EXERCISE GOAL ->
In the entries below, find the line with "## 项目预览<br>" and print exactly every line from there up to and including the line with "[Nodejs](https", with no other lines.

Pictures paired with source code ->
★ ★ ★ ★ ★ ★ ★
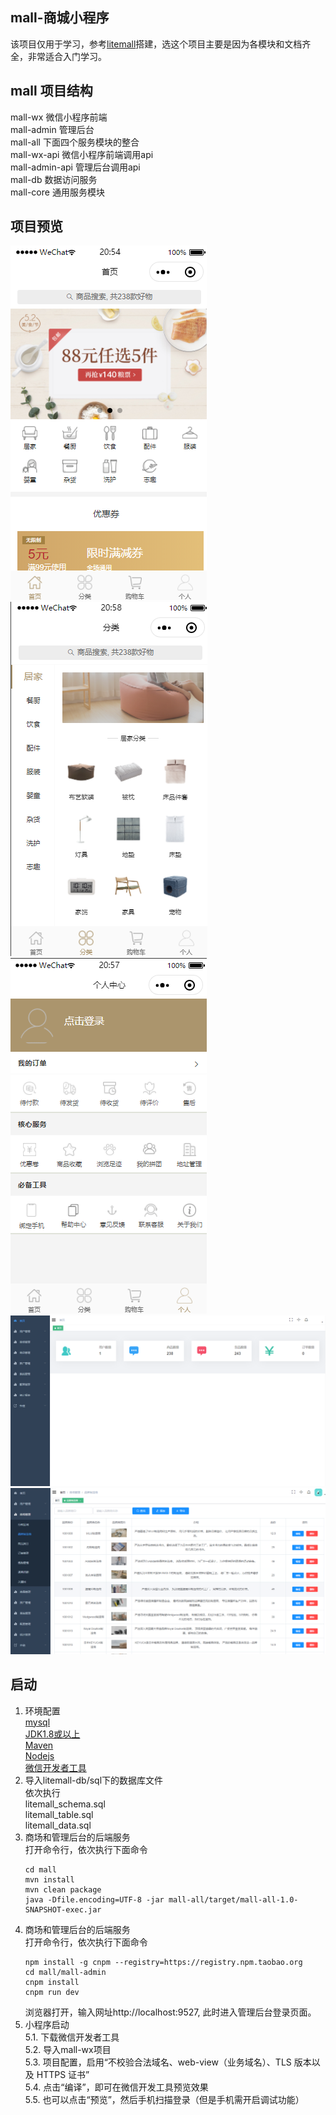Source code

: ## mall-商城小程序<br>
该项目仅用于学习，参考[litemall](https://github.com/linlinjava/litemall "悬停显示")搭建，选这个项目主要是因为各模块和文档齐全，非常适合入门学习。<br>
## mall 项目结构<br>
mall-wx 微信小程序前端<br>
mall-admin 管理后台<br>
mall-all 下面四个服务模块的整合<br>
mall-wx-api 微信小程序前端调用api<br>
mall-admin-api 管理后台调用api<br>
mall-db 数据访问服务<br>
mall-core 通用服务模块<br>
## 项目预览<br>
![Alt text](https://github.com/Anhooo/mall/blob/master/img/index.png)<br>
![Alt text](https://github.com/Anhooo/mall/blob/master/img/category.png)<br>
![Alt text](https://github.com/Anhooo/mall/blob/master/img/my.png)<br>
![Alt text](https://github.com/Anhooo/mall/blob/master/img/admin-index1.png)<br>
![Alt text](https://github.com/Anhooo/mall/blob/master/img/admin-index.png)<br>
## 启动<br>
1. 环境配置<br>
[mysql](https://dev.mysql.com/downloads/mysql/ "悬停显示")<br>
[JDK1.8或以上](https://www.oracle.com/technetwork/java/javase/overview/index.html "悬停显示")<br>
[Maven](https://maven.apache.org/download.cgi "悬停显示")<br>
[Nodejs](https://nodejs.org/en/download/ "悬停显示")<br>
[微信开发者工具](https://developers.weixin.qq.com/miniprogram/dev/devtools/download.html "悬停显示")<br>
2. 导入litemall-db/sql下的数据库文件<br>
依次执行<br> 
litemall_schema.sql<br>
litemall_table.sql<br>
litemall_data.sql<br>
3. 商场和管理后台的后端服务<br>
	打开命令行，依次执行下面命令
	```
	cd mall
  	mvn install
  	mvn clean package
  	java -Dfile.encoding=UTF-8 -jar mall-all/target/mall-all-1.0-SNAPSHOT-exec.jar
	```
4. 商场和管理后台的后端服务<br>
	打开命令行，依次执行下面命令
	```
  	npm install -g cnpm --registry=https://registry.npm.taobao.org
  	cd mall/mall-admin
  	cnpm install
  	cnpm run dev
	```
	浏览器打开，输入网址http://localhost:9527, 此时进入管理后台登录页面。<br>
5. 小程序启动<br>
5.1. 下载微信开发者工具<br>
5.2. 导入mall-wx项目<br>
5.3. 项目配置，启用“不校验合法域名、web-view（业务域名）、TLS 版本以及 HTTPS 证书”<br>
5.4. 点击“编译”，即可在微信开发工具预览效果<br>
5.5. 也可以点击“预览”，然后手机扫描登录（但是手机需开启调试功能）<br>
	

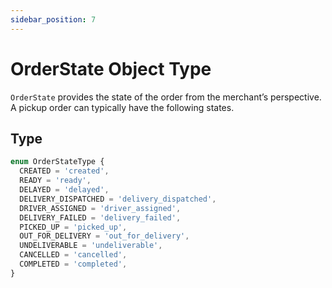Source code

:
 ```yaml
---
sidebar_position: 7
---
```


# OrderState Object Type

`OrderState` provides the state of the order from the merchant’s perspective. A pickup order can typically have the following states.

## Type

```ts
enum OrderStateType {
  CREATED = 'created',
  READY = 'ready',
  DELAYED = 'delayed',
  DELIVERY_DISPATCHED = 'delivery_dispatched',
  DRIVER_ASSIGNED = 'driver_assigned',
  DELIVERY_FAILED = 'delivery_failed',
  PICKED_UP = 'picked_up',
  OUT_FOR_DELIVERY = 'out_for_delivery',
  UNDELIVERABLE = 'undeliverable',
  CANCELLED = 'cancelled',
  COMPLETED = 'completed',
}
```
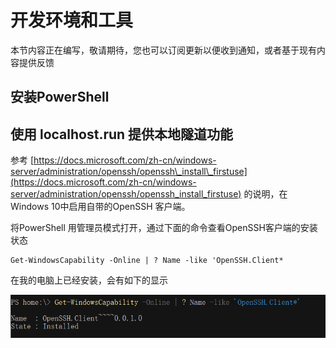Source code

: # 开发环境和工具

本节内容正在编写，敬请期待，您也可以订阅更新以便收到通知，或者基于现有内容提供反馈





## 安装PowerShell



## 使用 localhost.run 提供本地隧道功能



参考 [https://docs.microsoft.com/zh-cn/windows-server/administration/openssh/openssh\_install\_firstuse](https://docs.microsoft.com/zh-cn/windows-server/administration/openssh/openssh_install_firstuse) 的说明，在Windows 10中启用自带的OpenSSH 客户端。

将PowerShell 用管理员模式打开，通过下面的命令查看OpenSSH客户端的安装状态

```text
Get-WindowsCapability -Online | ? Name -like 'OpenSSH.Client*
```

在我的电脑上已经安装，会有如下的显示

![](../.gitbook/assets/tu-pian-%20%28267%29.png)





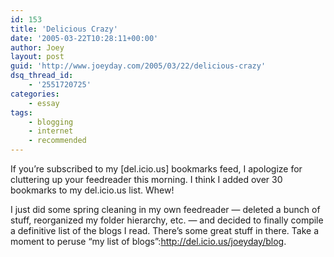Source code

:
 ```yaml
---
id: 153
title: 'Delicious Crazy'
date: '2005-03-22T10:28:11+00:00'
author: Joey
layout: post
guid: 'http://www.joeyday.com/2005/03/22/delicious-crazy'
dsq_thread_id:
    - '2551720725'
categories:
    - essay
tags:
    - blogging
    - internet
    - recommended
---
```


If you’re subscribed to my \[del.icio.us\] bookmarks feed, I apologize for cluttering up your feedreader this morning. I think I added over 30 bookmarks to my del.icio.us list. Whew!

I just did some spring cleaning in my own feedreader — deleted a bunch of stuff, reorganized my folder hierarchy, etc. — and decided to finally compile a definitive list of the blogs I read. There’s some great stuff in there. Take a moment to peruse “my list of blogs”:http://del.icio.us/joeyday/blog.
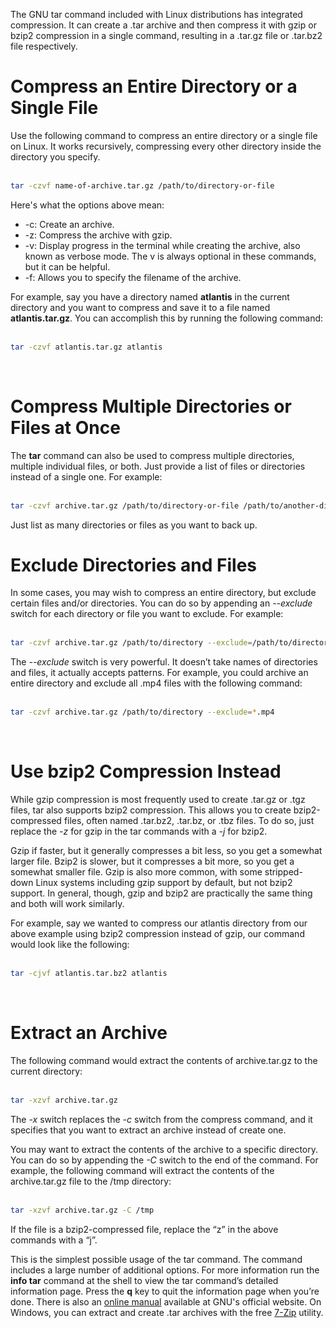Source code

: <!-- TITLE: Compress and Extract Files Using Linux tar Command -->

The GNU tar command included with Linux distributions has integrated compression. It can create a .tar archive and then compress it with gzip or bzip2 compression in a single command, resulting in a .tar.gz file or .tar.bz2 file respectively.
# Compress an Entire Directory or a Single File
Use the following command to compress an entire directory or a single file on Linux. It works recursively, compressing every other directory inside the directory you specify.<br /><br />

```bash
tar -czvf name-of-archive.tar.gz /path/to/directory-or-file
```

Here's what the options above mean:

* -c: Create an archive.
* -z: Compress the archive with gzip.
* -v: Display progress in the terminal while creating the archive, also known as verbose mode. The v is always optional in these commands, but it can be helpful.
* -f: Allows you to specify the filename of the archive.

For example, say you have a directory named **atlantis** in the current directory and you want to compress and save it to a file named **atlantis.tar.gz**. You can accomplish this by running the following command:<br /><br />

```bash
tar -czvf atlantis.tar.gz atlantis
```
<br />

# Compress Multiple Directories or Files at Once
The **tar** command can also be used to compress multiple directories, multiple individual files, or both. Just provide a list of files or directories instead of a single one. For example:<br /><br />

```bash
tar -czvf archive.tar.gz /path/to/directory-or-file /path/to/another-directory-or-file /path/to/yet-another-directory-or-file
```

Just list as many directories or files as you want to back up.
# Exclude Directories and Files
In some cases, you may wish to compress an entire directory, but exclude certain files and/or directories. You can do so by appending an *--exclude* switch for each directory or file you want to exclude. For example:<br /><br />

```bash
tar -czvf archive.tar.gz /path/to/directory --exclude=/path/to/directory/subdirectory
```

The *--exclude* switch is very powerful. It doesn’t take names of directories and files, it actually accepts patterns. For example, you could archive an entire directory and exclude all .mp4 files with the following command:<br /><br />

```bash
tar -czvf archive.tar.gz /path/to/directory --exclude=*.mp4
```
<br />

# Use bzip2 Compression Instead
While gzip compression is most frequently used to create .tar.gz or .tgz files, tar also supports bzip2 compression. This allows you to create bzip2-compressed files, often named .tar.bz2, .tar.bz, or .tbz files. To do so, just replace the *-z* for gzip in the tar commands with a *-j* for bzip2.

Gzip if faster, but it generally compresses a bit less, so you get a somewhat larger file. Bzip2 is slower, but it compresses a bit more, so you get a somewhat smaller file. Gzip is also more common, with some stripped-down Linux systems including gzip support by default, but not bzip2 support. In general, though, gzip and bzip2 are practically the same thing and both will work similarly.

For example, say we wanted to compress our atlantis directory from our above example using bzip2 compression instead of gzip, our command would look like the following:<br /><br />

```bash
tar -cjvf atlantis.tar.bz2 atlantis
```
<br />

# Extract an Archive
The following command would extract the contents of archive.tar.gz to the current directory:<br /><br />

```bash
tar -xzvf archive.tar.gz
```

The *-x* switch replaces the *-c* switch from the compress command, and it specifies that you want to extract an archive instead of create one.

You may want to extract the contents of the archive to a specific directory. You can do so by appending the *-C* switch to the end of the command. For example, the following command will extract the contents of the archive.tar.gz file to the /tmp directory:<br /><br />

```bash
tar -xzvf archive.tar.gz -C /tmp
```

If the file is a bzip2-compressed file, replace the “z” in the above commands with a “j”.

This is the simplest possible usage of the tar command. The command includes a large number of additional options. For more information run the **info tar** command at the shell to view the tar command’s detailed information page. Press the **q** key to quit the information page when you’re done. There is also an [online manual](https://www.gnu.org/software/tar/manual/tar.html) available at GNU's official website. On Windows, you can extract and create .tar archives with the free [7-Zip](https://www.7-zip.org/) utility.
★ ★ ★ ★ ★ ★ ★
SOLUTION FOR THIS TASK ->
## 项目预览<br>
![Alt text](https://github.com/Anhooo/mall/blob/master/img/index.png)<br>
![Alt text](https://github.com/Anhooo/mall/blob/master/img/category.png)<br>
![Alt text](https://github.com/Anhooo/mall/blob/master/img/my.png)<br>
![Alt text](https://github.com/Anhooo/mall/blob/master/img/admin-index1.png)<br>
![Alt text](https://github.com/Anhooo/mall/blob/master/img/admin-index.png)<br>
## 启动<br>
1. 环境配置<br>
[mysql](https://dev.mysql.com/downloads/mysql/ "悬停显示")<br>
[JDK1.8或以上](https://www.oracle.com/technetwork/java/javase/overview/index.html "悬停显示")<br>
[Maven](https://maven.apache.org/download.cgi "悬停显示")<br>
[Nodejs](https://nodejs.org/en/download/ "悬停显示")<br>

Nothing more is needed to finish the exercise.